Document images with source code:

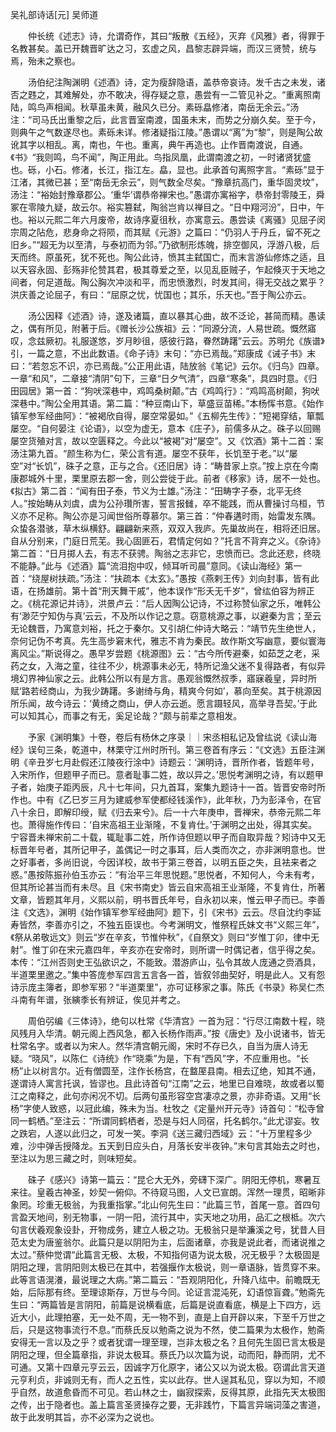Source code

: <!-- { "loadSidebar": true } -->
吴礼部诗话[元] 吴师道

　　仲长统《述志》诗，允谓奇作，其曰“叛散《五经》，灭弃《风雅》者，得罪于名教甚矣。盖已开魏晋旷达之习，玄虚之风，昌黎志辟异端，而汉三贤赞，统与焉，殆未之察也。

　　汤伯纪注陶渊明《述酒》诗，定为瘦辞隐语，盖恭帝哀诗。发千古之未发，诸否之韪之，其难解处，亦不敢决，得存疑之意，愚尝有一二管见补之。“重离照南陆，鸣鸟声相闻。秋草虽未黄，融风久已分。素砾皛修渚，南岳无余云。”汤注：“司马氏出重黎之后，此言晋室南渡，国虽未末，而势之分崩久矣。至于今，则典午之气数遂尽也。素砾未详。修渚疑指江陵。”愚谓以“离”为“黎”，则是陶公故讹其字以相乱。离，南也，午也。重离，典午再造也。止作晋南渡说，自通。《书》“我则鸣，鸟不闻”，陶正用此。鸟指凤凰，此谓南渡之初，一时诸贤犹盛也。砾，小石。修渚，长江，指江左。皛，显也。此承首句离照字言。“素砾”显于江渚，其微已甚；至“南岳无余云”，则气数全尽矣。“豫章抗高门，重华固灵坟”，汤注：“裕始封豫章郡公。‘重华’谓恭帝禅宋也。”愚谓亦寓裕字，恭帝封零陵王，舜冢在零陵九疑，故云尔。裕实篡弑，陶翁岂肯以禅目之。“日中翔河汾”，日中，午也。裕以元熙二年六月废帝，故诗序夏徂秋，亦寓意云。愚尝读《离骚》见屈子闵宗周之阽危，悲身命之将陨，而其赋《元游》之篇曰：“仍羽人于丹丘，留不死之旧乡。”“超无为以至清，与泰初而为邻。”乃欲制形炼魄，排空御风，浮游八极，后天而终。原虽死，犹不死也。陶公此诗，愤其主弑国亡，而末言游仙修炼之适，且以天容永固、彭殇非伦赞其君，极其尊爱之至，以见乱臣贼子，乍起倏灭于天地之间者，何足道哉。陶公胸次冲淡和平，而忠愤激烈，时发其间，得无交战之累乎？洪庆善之论屈子，有曰：“屈原之忧，忧国也；其乐，乐天也。”吾于陶公亦云。

　　汤公因释《述酒》诗，遂及诸篇，直以暴其心曲，故不泛论，甚简而精。愚读之，偶有所见，附著于后。《赠长沙公族祖》云：“同源分流，人易世疏。慨然寤叹，念兹厥初。礼服遂悠，岁月眇徂，感彼行路，眷然踌躇”云云。苏明允《族谱》引，一篇之意，不出此数语。《命子诗》末句：“亦已焉哉。”郑康成《诫子书》末曰：“若忽忘不识，亦已焉哉。”公正用此语，陆放翁《笔记》云尔。《归鸟》四章。一章“和风”，二章接“清阴”句下，三章“日夕气清”，四章“寒条”，具四时意。《归田园居》第一首：“狗吠深巷中，鸡鸣桑树颠。”古《鸡鸣行》：“鸡鸣高树颠，狗吠深巷中。”陶公全用其语。第二篇：“种豆南山下，草盛豆苗稀。”本杨恽书意。《始作镇军参军经曲阿》：“被褐欣自得，屡空常晏如。”《五柳先生传》：”短褐穿结，箪瓢屡空。“自何晏注《论语》，以空为虚无，意本《庄子》，前儒多从之。硃子以回赐屡空货殖对言，故以空匮释之。今此以“被褐”对“屡空”。又《饮酒》第十二首：案汤注第九首。“颜生称为仁，荣公言有道。屡空不获年，长饥至于老。”以“屡空”对“长饥”，硃子之意，正与之合。《还旧居》诗：“畴昔家上京。”按上京在今南康郡城外十里，栗里原去郡一舍，则公尝徙于此。前者《移家》诗，居不一处也。《拟古》第二首：“闻有田子泰，节义为士雄。”汤注：“田畴字子泰，北平无终人。”按始畴从刘虞，虞为公孙瓚所害，誓言报雠，卒不能践，而从曹操讨乌桓，节义亦不足称。陶公亦是习闻世俗所尊慕尔。第三首：“仲春遘时雨，始雷发东隅。众蛰各潜骇，草木纵横舒。翩翩新来燕，双双入我庐。先巢故尚在，相将还旧居。自从分别来，门庭日荒芜。我心固匪石，君情定何如？”托言不背弃之义。《杂诗》第二首：“日月掷人去，有志不获骋。陶翁之志非它，忠愤而已。念此还悲，终晓不能静。”此与《述酒》篇“流泪抱中叹，倾耳听司晨”意同。《读山海经》第一首：“绕屋树扶疏。”汤注：“扶疏本《太玄》。”愚按《燕剌王传》刘向封事，皆有此语，在扬雄前。第十首“刑天舞干戚”，他本误作“形夭无千岁”，曾纮伯容为辨正之。《桃花源记并诗》，洪景卢云：“后人因陶公记诗，不过称赞仙家之乐，唯韩公有‘渺茫宁知伪与真’云云，不及所以作记之意。窃意桃源之事，以避秦为言；至云无论魏晋，乃寓意刘裕，托之于秦尔。又引胡仁仲诗大略云：“靖节先生绝世人，奈何记伪不考真。先生高步窘末代，雅志不肯为秦民。故作斯文写幽意，要似寰海离风尘。”斯说得之。愚早岁尝题《桃源图》云：“古今所传避秦，如茹芝之老，采药之女，入海之童，往往不少，桃源事未必无，特所记渔父迷不复得路者，有似异境幻界神仙家之云。此韩公所以有是方言。愚观翁慨然叔季，寤寐羲皇，异时所赋‘路若经商山，为我少踌躇。多谢绮与角，精爽今何如’，慕向至矣。其于桃源因所乐闻，故今诗云：‘黄绮之商山，伊人亦云逝。愿言蹑轻风，高举寻吾契。’于此可以知其心，而事之有无，奚足论哉？”颇与前辈之意相发。

　　予家《渊明集》十卷，卷后有杨休之序录｜｜宋丞相私记及曾纮说《读山海经》误句三条，乾道中，林栗守江州时所刊。第三卷首有序云：“《文选》五臣注渊明《辛丑岁七月赴假还江陵夜行涂中》诗题云：‘渊明诗，晋所作者，皆题年号，入宋所作，但题甲子而已。意者耻事二姓，故以异之。’思悦考渊明之诗，有以题甲子者，始庚子距丙辰，凡十七年间，只九首耳，案集九题诗十一首。皆晋安帝时所作也。中有《乙巳岁三月为建威参军使都经钱溪作》，此年秋，乃为彭泽令，在官八十余日，即解印绶，赋《归去来兮》。后一十六年庚申，晋禅宋，恭帝元熙二年也。萧得施作传曰：‘自宋高祖王业渐隆，不复肯仕。’于渊明之出处，得其实矣。宁容晋未禅宋前二十载，辄耻事二姓，所作诗但题以甲子而自取异哉？矧诗中又无标晋年号者，其所记甲子，盖偶记一时之事耳，后人类而次之，亦非渊明意也。世之好事者，多尚旧说，今因详校，故书于第三卷首，以明五臣之失，且袪来者之惑。”愚按陈振孙伯玉亦云：“有治平三年思悦题。”思悦者，不知何人，今未有考，但其所论甚当而有未尽。且《宋书南史》皆云自宋高祖王业渐隆，不复肯仕，所著文章，皆题其年月，义熙以前，明书晋氏年号，自永初以来，惟云甲子而已。李善注《文选》，渊明《始作镇军参军经曲阿》题下，引《宋书》云云。尽自沈约李延寿皆然，李善亦引之，不独五臣误也。今考渊明文，惟祭程氏妹文书“义熙三年”，《祭从弟敬远文》则云“岁在辛亥，节惟仲秋”，《自祭文》则曰“岁惟丁卯，律中无射”。惟丁卯在宋元嘉四年，辛亥亦在安帝时，则所谓一时偶记者，信乎得之矣。本传：“江州否则史王弘欲识之，不能致。潜游庐山，弘令其故人庞通之赍酒具，半道栗里邀之。”集中答庞参军四言五言各一首，皆叙邻曲契好，明是此人。又有怨诗示庞主簿者，即参军邪？“半道栗里”，亦可证移家之事。陈氏《书录》称吴仁杰斗南有年谱，张縯季长有辨证，俟见并考之。

　　周伯弜编《三体诗》，绝句以杜常《华清宫》一首为冠：“行尽江南数十程，晓风残月入华清。朝元阁上西风急，都入长杨作雨声。”按《唐史》及小说诸书，皆无杜常名字。或者以为宋人。然华清宫朝元阁，宋时不存已久，自当为唐人诗无疑。“晓风”，以陈仁《诗统》作“晓乘”为是，下有“西风”字，不应重用也。“长杨”止以树言尔。近有僧圆至，注作长杨宫，在盩厔县南。相去辽绝，知其不通，遂谓诗人寓言托讽，皆谬也。且此诗首句“江南”之云，地里已自难晓，故或者以蜀江之南释之，此句亦闲况不切。后两句虽形容空宫凄凉之景，亦非奇语。又用“长杨”字使人致惑，以冠此编，殊未为当。杜牧之《定量州开元寺》诗首句：“松寺曾同一鹤栖。”至注云：“所谓同鹤栖者，恐是与妇人同宿，托名鹤尔。”此尤谬妄。牧之跌宕，人遂以此归之，可发一笑。李洞《送三藏归西域》云：“十万里程多少难，沙中弹舌授降龙。五天到日应头白，月落长安半夜钟。”末句言其始去之时也，至注以为思三藏之时，则味短矣。

　　硃子《感兴》诗第一篇云：“昆仑大无外，旁礴下深广。阴阳无停机，寒暑互来往。皇羲古神圣，妙契一俯仰。不待窥马图，人文已宣朗。浑然一理贯，昭晰非象罔。珍重无极翁，为我重指掌。”北山何先生曰：“此篇三节，首尾一意。首四句言盈天地间，别无物事，一阴一阳，流行其中，实天地之功用，品汇之根柢。次六句言伏羲观象设卦，开物成务，建立人极之功。无极翁只是举濂溪之号，犹昔人目范太史为唐鉴翁尔。此篇只是以阴阳为主，后面诸章，亦我是说此者，而诸说推之太过。”蔡仲觉谓“此篇言无极、太极，不知指何语为说太极，况无极乎？太极固是阴阳之理，言阴阳则太极已在其中，若强揠作太极说，则一章语脉，皆贯穿不来。此等言语滉瀁，最说理之大病。”第二篇云：“吾观阴阳化，升降八纮中。前瞻既无始，后际那有终。至理谅斯存，万世与今同。论证言混沌死，幻语惊盲聋。”勉斋先生曰：“两篇皆是言阴阳，前篇是说横看底，后篇是说直看底，横是上下四方，远近大小，此理拍塞，无一处不周，无一物不到，直是上自开辟以来，下至千万世之后，只是这物事流行不息。”而蔡氏反以勉斋之说为不然，使二篇果为太极作，勉斋安得无一言以及之乎？或者犹谓一理至理，岂非太极之名？且何先生固已言太极是阴阳之理，但全篇章指，非说太极耳。蔡氏乃以次篇为说，动而阳，静而阴，尤不可通。又第十四章元亨云云，因诚字万化原字，诸公又以为说太极。窃谓此言天道元亨利贞，非诚则无有，而人之五性，实以此存。世人逞其私见，穿以为知，不顺乎自然，故道愈昏而不可见。若山林之士，幽寂探索，反得其原，此指先天太极图之传，出于隐者也。盖上篇言圣贤操存之要，无非践竹，下篇言异端词藻之害道，故于此发明其旨，亦不必深为之说也。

TASK DETAILS: Provide an exact copy of only the lines from the beginning of the entries through the line containing "汤伯纪注陶渊明《述酒》诗，定", both ends included, with no pictures.

RESPONSE TO THIS EXERCISE:
Source code

: <!-- { "loadSidebar": true } -->
吴礼部诗话[元] 吴师道

　　仲长统《述志》诗，允谓奇作，其曰“叛散《五经》，灭弃《风雅》者，得罪于名教甚矣。盖已开魏晋旷达之习，玄虚之风，昌黎志辟异端，而汉三贤赞，统与焉，殆未之察也。

　　汤伯纪注陶渊明《述酒》诗，定为瘦辞隐语，盖恭帝哀诗。发千古之未发，诸否之韪之，其难解处，亦不敢决，得存疑之意，愚尝有一二管见补之。“重离照南陆，鸣鸟声相闻。秋草虽未黄，融风久已分。素砾皛修渚，南岳无余云。”汤注：“司马氏出重黎之后，此言晋室南渡，国虽未末，而势之分崩久矣。至于今，则典午之气数遂尽也。素砾未详。修渚疑指江陵。”愚谓以“离”为“黎”，则是陶公故讹其字以相乱。离，南也，午也。重离，典午再造也。止作晋南渡说，自通。《书》“我则鸣，鸟不闻”，陶正用此。鸟指凤凰，此谓南渡之初，一时诸贤犹盛也。砾，小石。修渚，长江，指江左。皛，显也。此承首句离照字言。“素砾”显于江渚，其微已甚；至“南岳无余云”，则气数全尽矣。“豫章抗高门，重华固灵坟”，汤注：“裕始封豫章郡公。‘重华’谓恭帝禅宋也。”愚谓亦寓裕字，恭帝封零陵王，舜冢在零陵九疑，故云尔。裕实篡弑，陶翁岂肯以禅目之。“日中翔河汾”，日中，午也。裕以元熙二年六月废帝，故诗序夏徂秋，亦寓意云。愚尝读《离骚》见屈子闵宗周之阽危，悲身命之将陨，而其赋《元游》之篇曰：“仍羽人于丹丘，留不死之旧乡。”“超无为以至清，与泰初而为邻。”乃欲制形炼魄，排空御风，浮游八极，后天而终。原虽死，犹不死也。陶公此诗，愤其主弑国亡，而末言游仙修炼之适，且以天容永固、彭殇非伦赞其君，极其尊爱之至，以见乱臣贼子，乍起倏灭于天地之间者，何足道哉。陶公胸次冲淡和平，而忠愤激烈，时发其间，得无交战之累乎？洪庆善之论屈子，有曰：“屈原之忧，忧国也；其乐，乐天也。”吾于陶公亦云。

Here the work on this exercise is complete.